Nella normale biologia umana, TENT4 fa parte di un processo di modifica dell’RNA durante la crescita cellulare. In sostanza, HAV dirotta TENT4 e lo usa per replicare il proprio genoma.

Questo lavoro ha suggerito che l’arresto del reclutamento di TENT4 potrebbe fermare la replicazione virale e limitare la malattia. Il laboratorio di Lemon ha quindi testato il composto RG7834, che in precedenza aveva dimostrato di bloccare attivamente il virus dell’epatite B prendendo di mira TENT4. Nel documento pubblicatiìo in PNAS, i ricercatori hanno dettagliato gli effetti precisi dell’RG7834 orale sull’HAV nel fegato e nelle feci e come la capacità del virus di causare danni al fegato è drasticamente ridotta nei topi che erano stati geneticamente modificati per sviluppare infezioni e malattie da HAV. La ricerca suggerisce che il composto era sicuro alla dose utilizzata in questa ricerca e al periodo acuto dello studio.

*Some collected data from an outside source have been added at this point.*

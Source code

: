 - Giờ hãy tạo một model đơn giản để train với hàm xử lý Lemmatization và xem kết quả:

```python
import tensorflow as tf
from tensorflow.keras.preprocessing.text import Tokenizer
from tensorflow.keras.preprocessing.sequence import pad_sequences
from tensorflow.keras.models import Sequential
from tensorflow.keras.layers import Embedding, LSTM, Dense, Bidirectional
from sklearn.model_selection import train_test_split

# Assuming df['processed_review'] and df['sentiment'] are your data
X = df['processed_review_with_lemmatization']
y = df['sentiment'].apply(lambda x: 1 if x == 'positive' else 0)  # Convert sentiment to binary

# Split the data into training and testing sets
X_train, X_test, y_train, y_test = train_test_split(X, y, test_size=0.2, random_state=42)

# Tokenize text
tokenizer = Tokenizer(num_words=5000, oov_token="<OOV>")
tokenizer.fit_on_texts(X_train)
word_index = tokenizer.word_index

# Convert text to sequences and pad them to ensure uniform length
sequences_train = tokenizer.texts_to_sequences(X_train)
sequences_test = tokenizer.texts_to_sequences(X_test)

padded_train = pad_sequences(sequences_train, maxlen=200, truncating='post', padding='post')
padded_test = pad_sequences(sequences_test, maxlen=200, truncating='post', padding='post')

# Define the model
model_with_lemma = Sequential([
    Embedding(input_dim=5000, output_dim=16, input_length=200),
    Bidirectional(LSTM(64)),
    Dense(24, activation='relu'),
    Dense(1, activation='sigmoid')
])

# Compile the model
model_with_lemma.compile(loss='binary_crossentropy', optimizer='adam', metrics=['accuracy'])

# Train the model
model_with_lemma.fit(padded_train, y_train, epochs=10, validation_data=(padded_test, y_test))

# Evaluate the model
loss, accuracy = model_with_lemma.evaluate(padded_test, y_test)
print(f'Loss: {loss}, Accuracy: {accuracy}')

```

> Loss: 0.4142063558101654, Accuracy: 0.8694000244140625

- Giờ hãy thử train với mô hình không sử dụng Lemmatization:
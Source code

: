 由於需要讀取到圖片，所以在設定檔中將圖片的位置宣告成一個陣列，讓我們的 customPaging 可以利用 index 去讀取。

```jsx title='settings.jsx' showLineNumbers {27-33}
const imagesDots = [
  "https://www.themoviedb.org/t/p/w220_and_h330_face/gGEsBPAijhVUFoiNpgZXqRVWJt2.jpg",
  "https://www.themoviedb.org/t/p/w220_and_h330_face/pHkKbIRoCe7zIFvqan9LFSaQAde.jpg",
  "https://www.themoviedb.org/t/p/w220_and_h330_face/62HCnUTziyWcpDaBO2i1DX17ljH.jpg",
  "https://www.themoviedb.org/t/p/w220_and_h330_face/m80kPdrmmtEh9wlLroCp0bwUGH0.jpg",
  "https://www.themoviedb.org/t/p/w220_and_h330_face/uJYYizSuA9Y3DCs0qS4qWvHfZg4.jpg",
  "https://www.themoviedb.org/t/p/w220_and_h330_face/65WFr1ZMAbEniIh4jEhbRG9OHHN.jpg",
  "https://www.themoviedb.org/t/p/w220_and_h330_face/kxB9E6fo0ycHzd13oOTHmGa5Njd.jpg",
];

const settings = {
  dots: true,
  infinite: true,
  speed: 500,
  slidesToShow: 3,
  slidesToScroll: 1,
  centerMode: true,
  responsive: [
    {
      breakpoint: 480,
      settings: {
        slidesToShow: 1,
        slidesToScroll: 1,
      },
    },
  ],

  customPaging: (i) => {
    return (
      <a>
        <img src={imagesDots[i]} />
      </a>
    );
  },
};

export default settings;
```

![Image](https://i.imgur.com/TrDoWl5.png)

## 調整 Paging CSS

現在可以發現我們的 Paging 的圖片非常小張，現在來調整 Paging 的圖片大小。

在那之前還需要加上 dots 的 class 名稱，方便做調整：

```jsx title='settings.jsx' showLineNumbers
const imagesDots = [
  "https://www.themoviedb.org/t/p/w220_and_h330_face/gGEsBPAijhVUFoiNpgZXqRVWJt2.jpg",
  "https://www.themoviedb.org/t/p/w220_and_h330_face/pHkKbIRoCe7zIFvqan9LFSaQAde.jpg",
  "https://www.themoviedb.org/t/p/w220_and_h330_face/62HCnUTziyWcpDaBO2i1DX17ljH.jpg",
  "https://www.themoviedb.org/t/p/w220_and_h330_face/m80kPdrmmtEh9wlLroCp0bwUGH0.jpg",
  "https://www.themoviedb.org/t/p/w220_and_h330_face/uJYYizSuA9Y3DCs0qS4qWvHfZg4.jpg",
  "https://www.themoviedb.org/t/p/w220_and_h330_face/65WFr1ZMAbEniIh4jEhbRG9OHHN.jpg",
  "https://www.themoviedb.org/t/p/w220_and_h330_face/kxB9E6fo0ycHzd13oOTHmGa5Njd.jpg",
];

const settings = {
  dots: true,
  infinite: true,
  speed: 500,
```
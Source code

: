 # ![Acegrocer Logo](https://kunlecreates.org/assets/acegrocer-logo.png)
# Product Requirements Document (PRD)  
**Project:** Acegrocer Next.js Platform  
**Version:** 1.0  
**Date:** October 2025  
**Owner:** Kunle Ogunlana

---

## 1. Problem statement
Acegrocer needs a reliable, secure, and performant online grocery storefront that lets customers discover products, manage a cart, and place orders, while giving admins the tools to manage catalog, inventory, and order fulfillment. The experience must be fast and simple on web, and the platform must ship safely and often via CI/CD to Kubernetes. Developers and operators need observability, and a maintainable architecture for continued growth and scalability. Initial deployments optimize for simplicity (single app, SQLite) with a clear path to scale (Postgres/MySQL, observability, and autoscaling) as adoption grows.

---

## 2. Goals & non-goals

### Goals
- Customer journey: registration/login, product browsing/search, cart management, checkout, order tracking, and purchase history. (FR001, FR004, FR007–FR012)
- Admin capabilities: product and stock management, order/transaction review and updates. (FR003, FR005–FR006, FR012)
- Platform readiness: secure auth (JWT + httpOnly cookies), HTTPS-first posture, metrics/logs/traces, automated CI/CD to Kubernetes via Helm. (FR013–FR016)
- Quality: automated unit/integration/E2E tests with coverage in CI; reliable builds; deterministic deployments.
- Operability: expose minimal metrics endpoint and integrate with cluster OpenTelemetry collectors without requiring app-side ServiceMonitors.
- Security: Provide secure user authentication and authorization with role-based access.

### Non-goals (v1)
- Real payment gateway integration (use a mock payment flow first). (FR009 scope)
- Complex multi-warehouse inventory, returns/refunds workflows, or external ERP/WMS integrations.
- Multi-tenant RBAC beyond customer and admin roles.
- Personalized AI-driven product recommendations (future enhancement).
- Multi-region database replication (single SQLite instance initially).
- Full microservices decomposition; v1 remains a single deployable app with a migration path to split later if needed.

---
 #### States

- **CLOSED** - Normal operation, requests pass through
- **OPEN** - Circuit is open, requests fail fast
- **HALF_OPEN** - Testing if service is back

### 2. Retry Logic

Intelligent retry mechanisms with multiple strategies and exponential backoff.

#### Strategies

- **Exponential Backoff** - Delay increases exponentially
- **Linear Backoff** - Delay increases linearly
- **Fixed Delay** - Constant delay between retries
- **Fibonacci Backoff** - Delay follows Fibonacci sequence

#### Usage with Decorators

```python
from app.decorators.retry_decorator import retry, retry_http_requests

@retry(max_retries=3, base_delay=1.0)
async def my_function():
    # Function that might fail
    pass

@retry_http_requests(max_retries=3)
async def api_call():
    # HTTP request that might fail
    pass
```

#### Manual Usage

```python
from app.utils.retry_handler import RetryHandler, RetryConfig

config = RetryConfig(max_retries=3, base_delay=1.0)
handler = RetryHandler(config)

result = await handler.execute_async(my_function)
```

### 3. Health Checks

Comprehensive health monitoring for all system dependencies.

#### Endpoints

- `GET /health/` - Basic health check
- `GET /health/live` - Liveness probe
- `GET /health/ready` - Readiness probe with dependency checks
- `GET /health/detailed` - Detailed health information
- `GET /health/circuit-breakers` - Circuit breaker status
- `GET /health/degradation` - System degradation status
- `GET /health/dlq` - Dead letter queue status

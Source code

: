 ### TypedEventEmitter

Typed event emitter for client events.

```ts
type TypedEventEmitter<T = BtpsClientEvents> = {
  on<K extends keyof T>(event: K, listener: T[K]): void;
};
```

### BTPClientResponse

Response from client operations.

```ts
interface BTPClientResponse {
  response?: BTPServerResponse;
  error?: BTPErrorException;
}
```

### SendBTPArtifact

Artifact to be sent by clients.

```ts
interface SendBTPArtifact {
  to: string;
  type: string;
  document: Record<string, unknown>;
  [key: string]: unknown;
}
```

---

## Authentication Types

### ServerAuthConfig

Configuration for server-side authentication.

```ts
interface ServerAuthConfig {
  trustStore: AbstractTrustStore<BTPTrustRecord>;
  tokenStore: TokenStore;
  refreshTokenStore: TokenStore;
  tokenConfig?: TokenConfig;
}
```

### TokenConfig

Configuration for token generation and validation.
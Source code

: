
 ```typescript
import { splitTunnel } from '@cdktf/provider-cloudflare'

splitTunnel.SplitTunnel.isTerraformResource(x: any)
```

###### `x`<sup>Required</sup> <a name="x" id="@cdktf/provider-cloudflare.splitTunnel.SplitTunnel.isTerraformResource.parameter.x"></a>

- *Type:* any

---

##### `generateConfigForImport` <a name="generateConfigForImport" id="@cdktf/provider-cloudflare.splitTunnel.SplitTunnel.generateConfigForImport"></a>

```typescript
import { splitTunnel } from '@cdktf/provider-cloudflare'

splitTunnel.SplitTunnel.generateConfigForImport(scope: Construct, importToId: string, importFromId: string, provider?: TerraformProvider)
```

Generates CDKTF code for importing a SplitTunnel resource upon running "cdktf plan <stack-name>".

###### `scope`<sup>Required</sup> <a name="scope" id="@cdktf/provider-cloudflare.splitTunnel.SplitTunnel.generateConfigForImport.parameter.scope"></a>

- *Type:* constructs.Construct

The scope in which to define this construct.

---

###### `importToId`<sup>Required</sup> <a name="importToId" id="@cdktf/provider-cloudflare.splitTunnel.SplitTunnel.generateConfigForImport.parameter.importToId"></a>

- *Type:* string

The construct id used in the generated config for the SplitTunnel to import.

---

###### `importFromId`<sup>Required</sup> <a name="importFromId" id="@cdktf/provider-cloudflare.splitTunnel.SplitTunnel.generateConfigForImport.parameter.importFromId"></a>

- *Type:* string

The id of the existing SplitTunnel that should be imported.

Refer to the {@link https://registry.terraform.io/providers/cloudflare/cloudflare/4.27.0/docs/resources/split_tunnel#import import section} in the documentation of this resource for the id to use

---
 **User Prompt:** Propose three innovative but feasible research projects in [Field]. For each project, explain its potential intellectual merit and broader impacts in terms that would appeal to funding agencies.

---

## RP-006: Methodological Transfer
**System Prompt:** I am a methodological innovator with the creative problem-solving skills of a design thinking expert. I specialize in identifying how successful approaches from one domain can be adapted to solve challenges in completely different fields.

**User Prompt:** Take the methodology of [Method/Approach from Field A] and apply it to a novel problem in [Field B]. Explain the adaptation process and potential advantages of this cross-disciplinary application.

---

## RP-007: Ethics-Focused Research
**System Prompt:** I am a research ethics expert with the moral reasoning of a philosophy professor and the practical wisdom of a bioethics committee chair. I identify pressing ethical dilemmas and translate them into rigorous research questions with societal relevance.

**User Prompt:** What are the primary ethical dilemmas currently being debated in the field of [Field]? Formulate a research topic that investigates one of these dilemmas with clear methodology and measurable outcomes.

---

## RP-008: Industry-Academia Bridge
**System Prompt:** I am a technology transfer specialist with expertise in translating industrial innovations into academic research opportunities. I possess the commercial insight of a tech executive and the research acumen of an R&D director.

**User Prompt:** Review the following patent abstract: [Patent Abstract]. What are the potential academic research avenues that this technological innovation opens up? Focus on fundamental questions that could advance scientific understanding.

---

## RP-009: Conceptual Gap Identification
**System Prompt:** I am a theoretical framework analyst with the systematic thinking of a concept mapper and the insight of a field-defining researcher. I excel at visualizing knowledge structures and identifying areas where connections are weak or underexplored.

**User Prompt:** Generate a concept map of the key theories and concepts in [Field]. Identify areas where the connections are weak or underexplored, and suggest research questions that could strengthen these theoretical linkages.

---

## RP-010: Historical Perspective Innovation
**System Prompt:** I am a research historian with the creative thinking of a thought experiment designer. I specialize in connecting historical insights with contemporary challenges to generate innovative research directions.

Questo composto è molto lontano dall’uso umano”, ha detto Lemon, “ma indica la strada verso un modo efficace per curare una malattia per la quale non abbiamo alcun trattamento”.

La società farmaceutica Hoffmann-La Roche ha sviluppato RG7834 per l’uso contro le infezioni croniche da epatite B e lo ha testato sull’uomo in uno studio di fase 1, ma studi sugli animali hanno suggerito che potrebbe essere troppo tossico per l’uso per lunghi periodi di tempo.

“Il trattamento per l’epatite A sarebbe a breve termine”, ha detto Lemon, “e, cosa ancora più importante, il nostro gruppo e altri stanno lavorando su composti che colpirebbero lo stesso obiettivo senza effetti tossici”.